NC) Cash is king—it’s a common saying in the business world. But surprisingly few entrepreneurs take steps to manage their cash flow so they don’t wind up with an empty bank account and nothing to pay the bills.
“One of the main causes of business failure is poor cash flow management,” says Susan Rohac, Senior Vice President, Financing and Consulting, at the Business Development Bank of Canada (BDC). The good news: cash flow management is easy to improve with a few simple steps. “Getting control over your cash flow helps you prepare for slow periods, plan your financing and have peace of mind,” Rohac says. There are great tools out there like, part-time cfo that can make this process easier than ever to do. This way you know you’ll always have money in the bank for those monthly out-goings.
Follow these five steps to get a better handle on your cash flow.
Profitability check. First, make sure your business is earning a reasonable profit. Even the greatest cash flow management won’t help if your fundamentals are out of whack.
Analyze each product and service separately to see whether it’s pulling its weight. Make sure your products are appropriately priced, and work to eliminate inefficiencies. Instead of just chasing sales, chase profitable sales.
In 2007, Mike Whittaker’s company Bonté Foods learned the consequences of poor cash flow the hard way after facing large cost overruns on two major projects.
The company had to act quickly to restore its cash position. It analyzed its profitability and realized it had to raise prices to better reflect costs. Bonté also unloaded lower-margin product lines and launched an efficiency drive while tightening cash flow management.
The changes had a huge impact. Sales in Bonté’s meat division are up 36% since 2009, while gross profit is up almost 6%. “We learned to watch our cash very carefully,” Whittaker says. “You need to always be ahead of the curve on cash flow management.”
Do a cash flow projection. Next, prepare a cash flow projection for the coming year. This is your early warning system for cash flow hiccups. Use an Excel spreadsheet or accounting software to plug in expected monthly cash inflows and outflows, including anticipated big-ticket purchases.

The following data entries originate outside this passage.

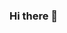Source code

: ### Hi there 👋

<!--
I'm Jashandeep Singh, a college student from the Massachusetts Institute of Technology (MIT) studying Computer Science and Engineering (course 6-3); currently, I am working as a software engineer for various companies, and just finished a previous research project at MIT CSAIL.

I'm extremely passionate about artificial intellgience, entreprenuership, machine learning, and software development. With my diverse background and skillset I've gained, I can provide tangible value to projects across software engineering, touching upon IOS to front-end to data science development.

If you're interested, I love setting up chats with new people who are interested to talk more, you can schedule some time with me [here](https://calendly.com/jashan-12/30min).

- 👯 I’m looking to collaborate on open source projects that benefit social causes
- 📫 How to reach me: [jashan@mit.edu](url) 
- 😄 Pronouns: He/His/Him
- ⚡ Fun fact (OK 2): I'm an anime fanatic and just learned how to play poker!

**Skills**

- Web/Mobile- Javascript, Swift, C#
- Machine Learning - Python, Keras, Matplotlib, Pytorch, Pandas
- Devops - Github, Basic AWS/Azure
- Design - Figma, Photoshop, Indesign

**Links**

- [Linkedin](https://www.linkedin.com/in/jashan12/) - Learn more about me :)
- Personal Website - stay tooned
- [Twitter](https://twitter.com/JSingh_126)

**Current Clubs/Projects at UC Berkeley**

Part of Free Ventures Accelerator
President of ΣΧ

**Experiences**
Machine Learning Intern @ **MIT CSAIL** - _AI-fairness and equitity _
Data Science Intern @ **Wobot.AI** - _computer vision resturant tech development_
Machine Learning Intern @ **Harvard Medical School** - _computational biology software _
Software Development Intern @ **California State University, Fresno** - _fluid dynamics with computer science _
CEO & Technical Co-Founder @ **StudySet** - _leveraging computer science to create SAT/ACT prep resources_
Co-Founder & Chief Technology Officer @ **The Ecolibrium Project** - _front-end climate-change website development_
Programmer @ **Buchanan Bird Brains** - _designing robot-subsystems and data apps_

**Projects**
Fair-Loan Classifer - _creating a novel fair-loan predictor through a debiasing pipeline, DualFair_
-->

Use the projection to anticipate slow periods and plan in advance what to do about them. “Through the year, check your actual cash position regularly—once a week or month—against your projection to see how you’re doing and deal promptly with any divergences,” advises Rohac.
Finance big buys instead of draining cash. One of the most common cash flow mistakes is using cash to buy a major long-term asset, instead of getting financing. Even if you feel flush right now, you may suddenly wind up short of cash if you experience a sudden revenue shortfall or rapid growth.

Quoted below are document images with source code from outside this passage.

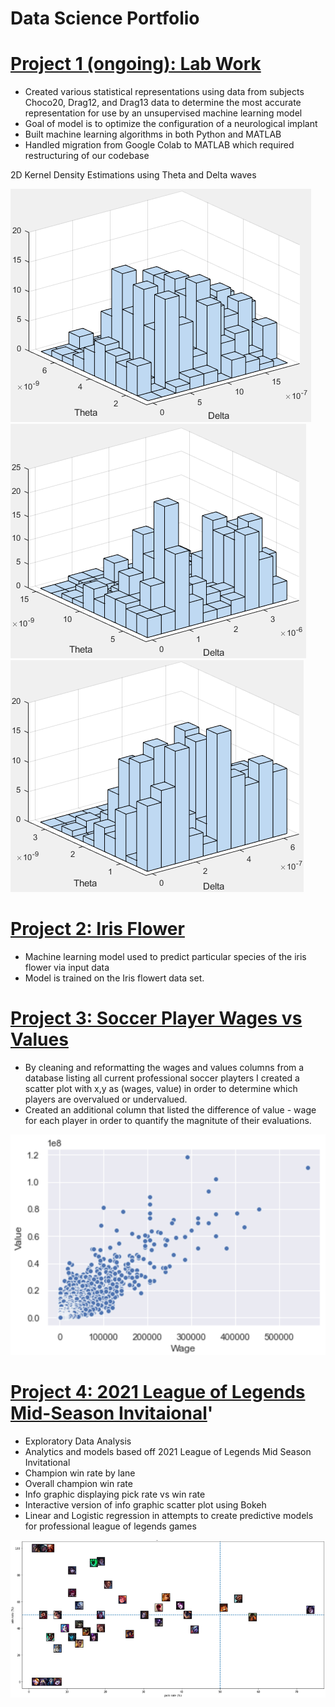 # Data Science Portfolio

# [Project 1 (ongoing): Lab Work](https://github.com/mcooper98/lab_work)
* Created various statistical representations using data from subjects Choco20, Drag12, and Drag13 data to determine the most accurate representation for use by an unsupervised machine learning model
* Goal of model is to optimize the configuration of a neurological implant
* Built machine learning algorithms in both Python and MATLAB
* Handled migration from Google Colab to MATLAB which required restructuring of our codebase

2D Kernel Density Estimations using Theta and Delta waves

![](Images/Choco20_mvkde.png)
![](Images/Drag12_mvkde.png)
![](Images/Drag13_mvkde.png)

# [Project 2: Iris Flower](https://github.com/mcooper98/iris_flower)
* Machine learning model used to predict particular species of the iris flower via input data
* Model is trained on the Iris flowert data set. 

# [Project 3: Soccer Player Wages vs Values](https://github.com/mcooper98/Soccer_wage_vs_value)
* By cleaning and reformatting the wages and values columns from a database listing all current professional soccer playters I created a scatter plot with x,y as (wages, value) in order to determine which players are overvalued or undervalued. 
* Created an additional column that listed the difference of value - wage for each player in order to quantify the magnitute of their evaluations. 

![](Images/soccer2019_wages_vs_values.png)

# [Project 4: 2021 League of Legends Mid-Season Invitaional](https://github.com/mcooper98/MSI_2021)'
* Exploratory Data Analysis
* Analytics and models based off 2021 League of Legends Mid Season Invitational
* Champion win rate by lane
* Overall champion win rate
* Info graphic displaying pick rate vs win rate 
* Interactive version of info graphic scatter plot using Bokeh 
* Linear and Logistic regression in attempts to create predictive models for professional league of legends games 

![](Images/win_vs_pick_rate.png)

Use your cash flow projection to plan your financing needs ahead of time, not in the midst of a crisis, when bankers may be wary to lend. Rohac also recommends matching the lifespan of a purchase with financing of similar duration.

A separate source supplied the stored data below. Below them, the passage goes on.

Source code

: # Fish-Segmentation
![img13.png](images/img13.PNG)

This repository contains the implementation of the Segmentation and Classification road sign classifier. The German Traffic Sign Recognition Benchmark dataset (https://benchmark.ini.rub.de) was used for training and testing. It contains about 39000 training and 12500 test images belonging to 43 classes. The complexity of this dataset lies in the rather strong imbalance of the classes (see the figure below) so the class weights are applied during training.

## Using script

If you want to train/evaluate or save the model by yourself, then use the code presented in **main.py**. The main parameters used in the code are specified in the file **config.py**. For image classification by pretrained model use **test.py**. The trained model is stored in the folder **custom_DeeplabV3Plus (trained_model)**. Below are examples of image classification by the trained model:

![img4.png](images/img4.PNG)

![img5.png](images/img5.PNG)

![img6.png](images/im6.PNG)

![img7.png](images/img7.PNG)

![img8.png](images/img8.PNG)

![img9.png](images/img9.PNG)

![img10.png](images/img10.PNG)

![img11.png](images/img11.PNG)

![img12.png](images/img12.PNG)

Speed up cash inflows. Getting money into your business more quickly can save you carrying costs on your line of credit. Some tips: send out invoices more quickly, ask customers to pay electronically and charge interest to slow-payers.
Raise cash quickly in a crunch. Facing an unexpected cash flow crunch? You can raise cash quickly using various techniques: approach your bank for help; check your inventory and assets to see what you can sell off, even at a discount; ask suppliers or your landlord for extra time to pay bills; or offer your customers a big discount to earn some quick sales.